Segment Open

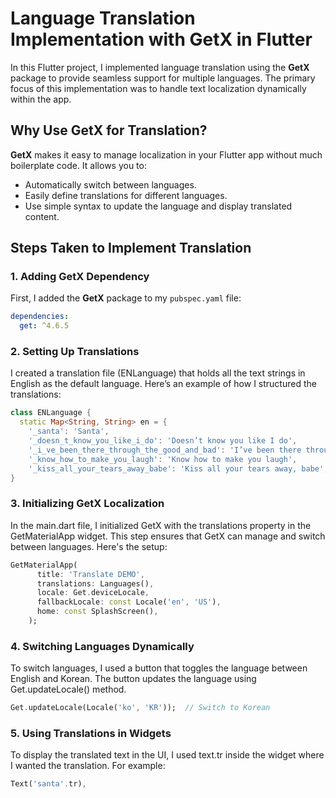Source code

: # Language Translation Implementation with GetX in Flutter

In this Flutter project, I implemented language translation using the **GetX** package to provide seamless support for multiple languages. The primary focus of this implementation was to handle text localization dynamically within the app.

## Why Use GetX for Translation?

**GetX** makes it easy to manage localization in your Flutter app without much boilerplate code. It allows you to:

- Automatically switch between languages.
- Easily define translations for different languages.
- Use simple syntax to update the language and display translated content.

## Steps Taken to Implement Translation

### 1. Adding GetX Dependency
First, I added the **GetX** package to my `pubspec.yaml` file:

```yaml
dependencies:
  get: ^4.6.5
```
### 2. Setting Up Translations
I created a translation file (ENLanguage) that holds all the text strings in English as the default language. Here’s an example of how I structured the translations:
```dart
class ENLanguage {
  static Map<String, String> en = {
    '_santa': 'Santa',
    '_doesn_t_know_you_like_i_do': 'Doesn’t know you like I do',
    '_i_ve_been_there_through_the_good_and_bad': 'I’ve been there through the good and bad',
    '_know_how_to_make_you_laugh': 'Know how to make you laugh',
    '_kiss_all_your_tears_away_babe': 'Kiss all your tears away, babe',
}
```
### 3.  Initializing GetX Localization
In the main.dart file, I initialized GetX with the translations property in the GetMaterialApp widget. This step ensures that GetX can manage and switch between languages. Here's the setup:
```dart
GetMaterialApp(
      title: 'Translate DEMO',
      translations: Languages(),
      locale: Get.deviceLocale,
      fallbackLocale: const Locale('en', 'US'),
      home: const SplashScreen(),
    );
```
### 4. Switching Languages Dynamically
To switch languages, I used a button that toggles the language between English and Korean. The button updates the language using Get.updateLocale() method.
```dart
Get.updateLocale(Locale('ko', 'KR'));  // Switch to Korean
```
### 5. Using Translations in Widgets
To display the translated text in the UI, I used text.tr inside the widget where I wanted the translation. For example:
```dart
Text('santa'.tr),
```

Segment Closed

### WORK ORDER
In the listing above, take the line containing "- Automatically switch between languages." as the start and write out every line through the last one exactly, with nothing added.

### WRITTEN SOLUTION
- Automatically switch between languages.
- Easily define translations for different languages.
- Use simple syntax to update the language and display translated content.

## Steps Taken to Implement Translation

### 1. Adding GetX Dependency
First, I added the **GetX** package to my `pubspec.yaml` file:

```yaml
dependencies:
  get: ^4.6.5
```
### 2. Setting Up Translations
I created a translation file (ENLanguage) that holds all the text strings in English as the default language. Here’s an example of how I structured the translations:
```dart
class ENLanguage {
  static Map<String, String> en = {
    '_santa': 'Santa',
    '_doesn_t_know_you_like_i_do': 'Doesn’t know you like I do',
    '_i_ve_been_there_through_the_good_and_bad': 'I’ve been there through the good and bad',
    '_know_how_to_make_you_laugh': 'Know how to make you laugh',
    '_kiss_all_your_tears_away_babe': 'Kiss all your tears away, babe',
}
```
### 3.  Initializing GetX Localization
In the main.dart file, I initialized GetX with the translations property in the GetMaterialApp widget. This step ensures that GetX can manage and switch between languages. Here's the setup:
```dart
GetMaterialApp(
      title: 'Translate DEMO',
      translations: Languages(),
      locale: Get.deviceLocale,
      fallbackLocale: const Locale('en', 'US'),
      home: const SplashScreen(),
    );
```
### 4. Switching Languages Dynamically
To switch languages, I used a button that toggles the language between English and Korean. The button updates the language using Get.updateLocale() method.
```dart
Get.updateLocale(Locale('ko', 'KR'));  // Switch to Korean
```
### 5. Using Translations in Widgets
To display the translated text in the UI, I used text.tr inside the widget where I wanted the translation. For example:
```dart
Text('santa'.tr),
```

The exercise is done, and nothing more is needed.